Stream analytics: fast processing and privacy-preserving tools
Society produces data continuously, and at unprecedented speed. As a result, it is increasingly unrealistic to educate a sufficient number of skilled computer scientists to collect and analyse these data. Instead, new ways are needed to analyse data as it is being produced.
Portrait / project description (completed research project)
In this project, a petabyte-scale, privacy-preserving processing system for commodity (i.e. standard) hardware was developed. First, a user-friendly programming language was provided based on traditional querying but with extensions for statistical operations and capacity for real-time operations. Second, this language permits users to specify the desired level of privacy. Third, the system compiler translates the statistical functions and privacy specifications into executable computations. Finally, the runtime environment selects the best approach for optimising execution using existing systems (e.g. Apache Flink, Spark Streaming or Storm).
Background
Production of Big Data will soon outpace the availability of both storage and computer science experts who know how to handle such data. Moreover, society is increasingly concerned about data protection. Addressing these issues requires so-called stream-processing systems that continuously analyse incoming data (rather than store it) and allow non-computer scientists to specify its analysis in a privacy-preserving manner. This project could vastly simplify the development of new, societally acceptable applications of real-time data analytics.
Aim
A petabyte-scale analytics system (i.e. processing millions of gigabytes) was developed that enables non-computer scientists to analyse high-performance data streams.
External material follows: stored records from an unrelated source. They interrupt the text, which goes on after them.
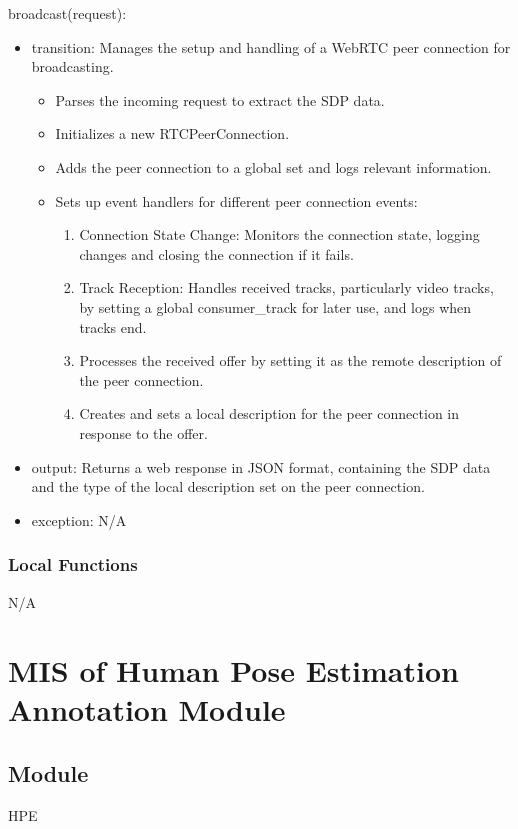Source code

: \documentclass[12pt, titlepage]{article}
\begin{document}
\noindent broadcast(request):
\begin{itemize}
\item transition: Manages the setup and handling of a WebRTC peer connection for
  broadcasting.

  \begin{itemize}
  \item Parses the incoming request to extract the SDP data.
  \item Initializes a new RTCPeerConnection.
  \item Adds the peer connection to a global set and logs relevant information.
  \item Sets up event handlers for different peer connection events:
    \begin{enumerate}
    \item Connection State Change: Monitors the connection state, logging changes
      and closing the connection if it fails.
    \item Track Reception: Handles received tracks, particularly video tracks, by
      setting a global consumer\_track for later use, and logs when tracks end.
    \item Processes the received offer by setting it as the remote description of
      the peer connection.
    \item Creates and sets a local description for the peer connection in response
      to the offer.
    \end{enumerate}
  \end{itemize}
\item output: Returns a web response in JSON format, containing the SDP data and
  the type of the local description set on the peer connection.
\item exception: N/A
\end{itemize}

\subsubsection{Local Functions}
N/A

\section{MIS of Human Pose Estimation Annotation Module} \label{sec:hpe}

\subsection{Module}
HPE
\end{document}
The solution supports real-time advanced statistical operations and ensures the privacy of the data. To evaluate the robustness and functionality of the system, the processing pipeline for the Australian Square Kilometer Array Pathfinder radio telescope was replicated. This generated up to 2.5 gigabytes per second of raw data. To evaluate privacy preservation, the TV viewing habits of around 3 million individuals were analysed.
Relevance/application
The ubiquity of electronic devices and sensors is leading society to a data deluge. The results of this project allow non-computer scientists to efficiently analyse and explore these ever-increasing data sources while adhering to data protection laws.
Results
The main results of the project are
- new algorithms to compute the Fourier transform in streaming environments,
- a functional extension of relational systems with linear algebra operations, and
- the easy-to-use privacy-preserving querying of RDF streams with SihlMill.
First, new algorithms were developed that make it possible to use the Fourier transformation to process high-velocity and high-volume data streams. The algorithm, the Single Point Incremental Fourier Transform (SPIFT), exploits twiddle factors to reduce the complexity of processing a single new observation arriving in the data stream. SPIFT proposes circular shifts to reduce the complexity from a quadratic to a linear number of multiplications. The algorithm was also extended to efficiently process batches of observations with MPIFT (Multi Point Incremental Fourier Transform).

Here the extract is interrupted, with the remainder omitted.